■ YOUR OBJECTIVE ■
An exact copy of the records is required, minus the pictures they hold.
*** MATERIAL SHOWN
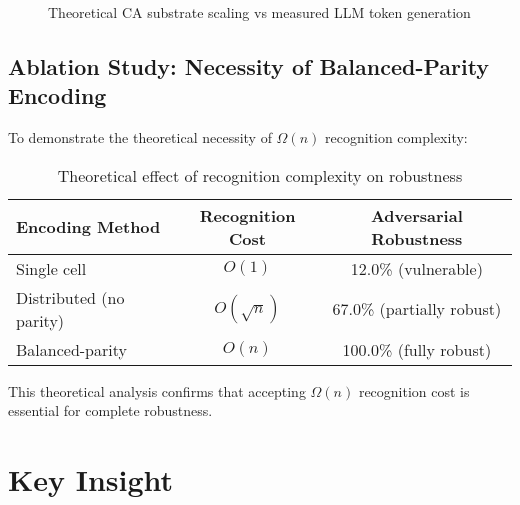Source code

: \documentclass[11pt,letterpaper]{article}
\theoremstyle{plain}
\theoremstyle{definition}
\theoremstyle{remark}
\begin{document}
\begin{figure}[h]
\centering
{}
\caption{Theoretical CA substrate scaling vs measured LLM token generation}
\label{fig:scaling}
\end{figure}

\subsection{Ablation Study: Necessity of Balanced-Parity Encoding}

To demonstrate the theoretical necessity of $\Omega(n)$ recognition complexity:

\begin{table}[h]
\centering
\caption{Theoretical effect of recognition complexity on robustness}
\begin{tabular}{lcc}
\toprule
\textbf{Encoding Method} & \textbf{Recognition Cost} & \textbf{Adversarial Robustness} \\
\midrule
Single cell & $O(1)$ & 12.0\% (vulnerable) \\
Distributed (no parity) & $O(\sqrt{n})$ & 67.0\% (partially robust) \\
Balanced-parity & $O(n)$ & 100.0\% (fully robust) \\
\bottomrule
\end{tabular}
\end{table}

This theoretical analysis confirms that accepting $\Omega(n)$ recognition cost is essential for complete robustness.

\section{Key Insight}
\end{document}
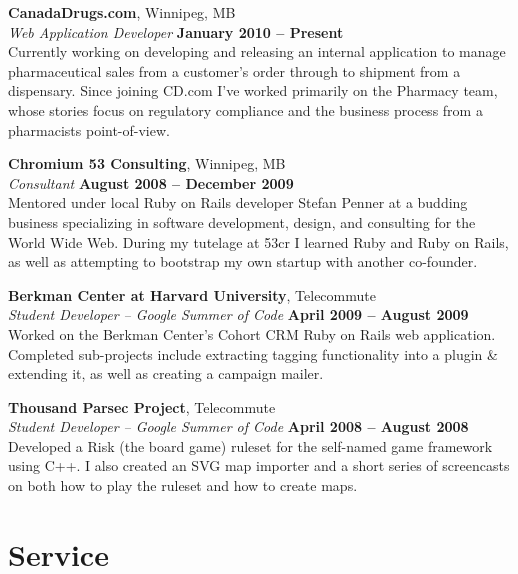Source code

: \documentclass[margin,line,letterpaper]{resume}
\begin{document}
\begin{resume}
  {\bf CanadaDrugs.com}, Winnipeg, MB \vspace{2mm}\\\vspace{1mm}%
  {\sl Web Application Developer} \hfill {\bf January 2010 -- Present}\\
  Currently working on developing and releasing an internal application to manage pharmaceutical sales from a customer's order through to shipment from a dispensary. Since joining CD.com I've worked primarily on the Pharmacy team, whose stories focus on regulatory compliance and the business process from a pharmacists point-of-view.

  {\bf Chromium 53 Consulting}, Winnipeg, MB \vspace{2mm}\\\vspace{1mm}%
  {\sl Consultant} \hfill {\bf August 2008 -- December 2009}\\
  Mentored under local Ruby on Rails developer Stefan Penner at a budding business specializing in software development, design, and consulting for the World Wide Web. During my tutelage at 53cr I learned Ruby and Ruby on Rails, as well as attempting to bootstrap my own startup with another co-founder.

  {\bf Berkman Center at Harvard University}, Telecommute \vspace{2mm}\\\vspace{1mm}%
  {\sl Student Developer – Google Summer of Code} \hfill {\bf April 2009 -- August 2009}\\
  Worked on the Berkman Center’s Cohort CRM Ruby on Rails web application. Completed sub-projects include extracting tagging functionality into a plugin \& extending it, as well as creating a campaign mailer.

{\bf Thousand Parsec Project}, Telecommute \vspace{2mm}\\\vspace{1mm}%
  {\sl Student Developer --  Google Summer of Code } \hfill {\bf April 2008 -- August 2008}\\
  Developed a Risk (the board game) ruleset for the self-named game framework using C++. I also created an SVG map importer and a short series of screencasts on both how to play the ruleset and how to create maps.

  \section{\mysidestyle Service}


\end{resume}
\end{document}
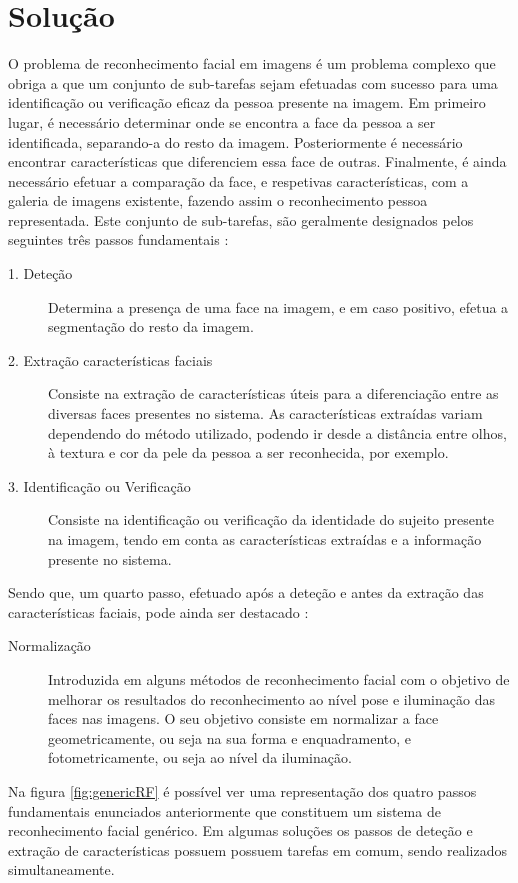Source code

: \section{Solução} \label{solucao}
O problema de reconhecimento facial em imagens é um problema complexo que obriga a que um conjunto de sub-tarefas sejam efetuadas com sucesso para uma identificação ou verificação eficaz da pessoa presente na imagem. Em primeiro lugar, é necessário determinar onde se encontra a face da pessoa a ser identificada, separando-a do resto da imagem. Posteriormente é necessário encontrar características que diferenciem essa face de outras. Finalmente, é ainda necessário efetuar a comparação da face, e respetivas características, com a galeria de imagens existente, fazendo assim o reconhecimento pessoa representada. Este conjunto de sub-tarefas, são geralmente designados pelos seguintes três passos fundamentais \citep{Zhao2003}:
\begin{description}
\item[1. Deteção]
Determina a presença de uma face na imagem, e em caso positivo, efetua a segmentação do resto da imagem.

\item[2. Extração características faciais]
Consiste na extração de características úteis para a diferenciação entre as diversas faces presentes no sistema. As características extraídas variam dependendo do método utilizado, podendo ir desde a distância entre olhos, à textura e cor da pele da pessoa a ser reconhecida, por exemplo.

\item[3. Identificação ou Verificação]
Consiste na identificação ou verificação da identidade do sujeito presente na imagem, tendo em conta as características extraídas e a informação presente no sistema.
\end{description}

Sendo que, um quarto passo, efetuado após a deteção e antes da extração das características faciais, pode ainda ser destacado \citep{Li2011}:
\begin{description}
\item[Normalização]
Introduzida em alguns métodos de reconhecimento facial com o objetivo de melhorar os resultados do reconhecimento ao nível pose e iluminação das faces nas imagens. O seu objetivo consiste em normalizar a face geometricamente, ou seja na sua forma e enquadramento, e fotometricamente, ou seja ao nível da iluminação.
\end{description}
Na figura \ref{fig:genericRF} é possível ver uma representação dos quatro passos fundamentais enunciados anteriormente que constituem um sistema de reconhecimento facial genérico. Em algumas soluções os passos de deteção e extração de características possuem possuem tarefas em comum, sendo realizados simultaneamente.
******
■ RESPONSE ■
Source code

: \documentclass[11pt,letterpaper]{article}
\theoremstyle{plain}
\theoremstyle{definition}
\theoremstyle{remark}
\begin{document}
\begin{figure}[h]
\centering
{}
\caption{Theoretical CA substrate scaling vs measured LLM token generation}
\label{fig:scaling}
\end{figure}

\subsection{Ablation Study: Necessity of Balanced-Parity Encoding}

To demonstrate the theoretical necessity of $\Omega(n)$ recognition complexity:

\begin{table}[h]
\centering
\caption{Theoretical effect of recognition complexity on robustness}
\begin{tabular}{lcc}
\toprule
\textbf{Encoding Method} & \textbf{Recognition Cost} & \textbf{Adversarial Robustness} \\
\midrule
Single cell & $O(1)$ & 12.0\% (vulnerable) \\
Distributed (no parity) & $O(\sqrt{n})$ & 67.0\% (partially robust) \\
Balanced-parity & $O(n)$ & 100.0\% (fully robust) \\
\bottomrule
\end{tabular}
\end{table}

This theoretical analysis confirms that accepting $\Omega(n)$ recognition cost is essential for complete robustness.

\section{Key Insight}
\end{document}
Source code

: \documentclass[margin,line,letterpaper]{resume}
\begin{document}
\begin{resume}
  {\bf CanadaDrugs.com}, Winnipeg, MB \vspace{2mm}\\\vspace{1mm}%
  {\sl Web Application Developer} \hfill {\bf January 2010 -- Present}\\
  Currently working on developing and releasing an internal application to manage pharmaceutical sales from a customer's order through to shipment from a dispensary. Since joining CD.com I've worked primarily on the Pharmacy team, whose stories focus on regulatory compliance and the business process from a pharmacists point-of-view.

  {\bf Chromium 53 Consulting}, Winnipeg, MB \vspace{2mm}\\\vspace{1mm}%
  {\sl Consultant} \hfill {\bf August 2008 -- December 2009}\\
  Mentored under local Ruby on Rails developer Stefan Penner at a budding business specializing in software development, design, and consulting for the World Wide Web. During my tutelage at 53cr I learned Ruby and Ruby on Rails, as well as attempting to bootstrap my own startup with another co-founder.

  {\bf Berkman Center at Harvard University}, Telecommute \vspace{2mm}\\\vspace{1mm}%
  {\sl Student Developer – Google Summer of Code} \hfill {\bf April 2009 -- August 2009}\\
  Worked on the Berkman Center’s Cohort CRM Ruby on Rails web application. Completed sub-projects include extracting tagging functionality into a plugin \& extending it, as well as creating a campaign mailer.

{\bf Thousand Parsec Project}, Telecommute \vspace{2mm}\\\vspace{1mm}%
  {\sl Student Developer --  Google Summer of Code } \hfill {\bf April 2008 -- August 2008}\\
  Developed a Risk (the board game) ruleset for the self-named game framework using C++. I also created an SVG map importer and a short series of screencasts on both how to play the ruleset and how to create maps.

  \section{\mysidestyle Service}


\end{resume}
\end{document}
Source code

: \section{Solução} \label{solucao}
O problema de reconhecimento facial em imagens é um problema complexo que obriga a que um conjunto de sub-tarefas sejam efetuadas com sucesso para uma identificação ou verificação eficaz da pessoa presente na imagem. Em primeiro lugar, é necessário determinar onde se encontra a face da pessoa a ser identificada, separando-a do resto da imagem. Posteriormente é necessário encontrar características que diferenciem essa face de outras. Finalmente, é ainda necessário efetuar a comparação da face, e respetivas características, com a galeria de imagens existente, fazendo assim o reconhecimento pessoa representada. Este conjunto de sub-tarefas, são geralmente designados pelos seguintes três passos fundamentais \citep{Zhao2003}:
\begin{description}
\item[1. Deteção]
Determina a presença de uma face na imagem, e em caso positivo, efetua a segmentação do resto da imagem.

\item[2. Extração características faciais]
Consiste na extração de características úteis para a diferenciação entre as diversas faces presentes no sistema. As características extraídas variam dependendo do método utilizado, podendo ir desde a distância entre olhos, à textura e cor da pele da pessoa a ser reconhecida, por exemplo.

\item[3. Identificação ou Verificação]
Consiste na identificação ou verificação da identidade do sujeito presente na imagem, tendo em conta as características extraídas e a informação presente no sistema.
\end{description}

Sendo que, um quarto passo, efetuado após a deteção e antes da extração das características faciais, pode ainda ser destacado \citep{Li2011}:
\begin{description}
\item[Normalização]
Introduzida em alguns métodos de reconhecimento facial com o objetivo de melhorar os resultados do reconhecimento ao nível pose e iluminação das faces nas imagens. O seu objetivo consiste em normalizar a face geometricamente, ou seja na sua forma e enquadramento, e fotometricamente, ou seja ao nível da iluminação.
\end{description}
Na figura \ref{fig:genericRF} é possível ver uma representação dos quatro passos fundamentais enunciados anteriormente que constituem um sistema de reconhecimento facial genérico. Em algumas soluções os passos de deteção e extração de características possuem possuem tarefas em comum, sendo realizados simultaneamente.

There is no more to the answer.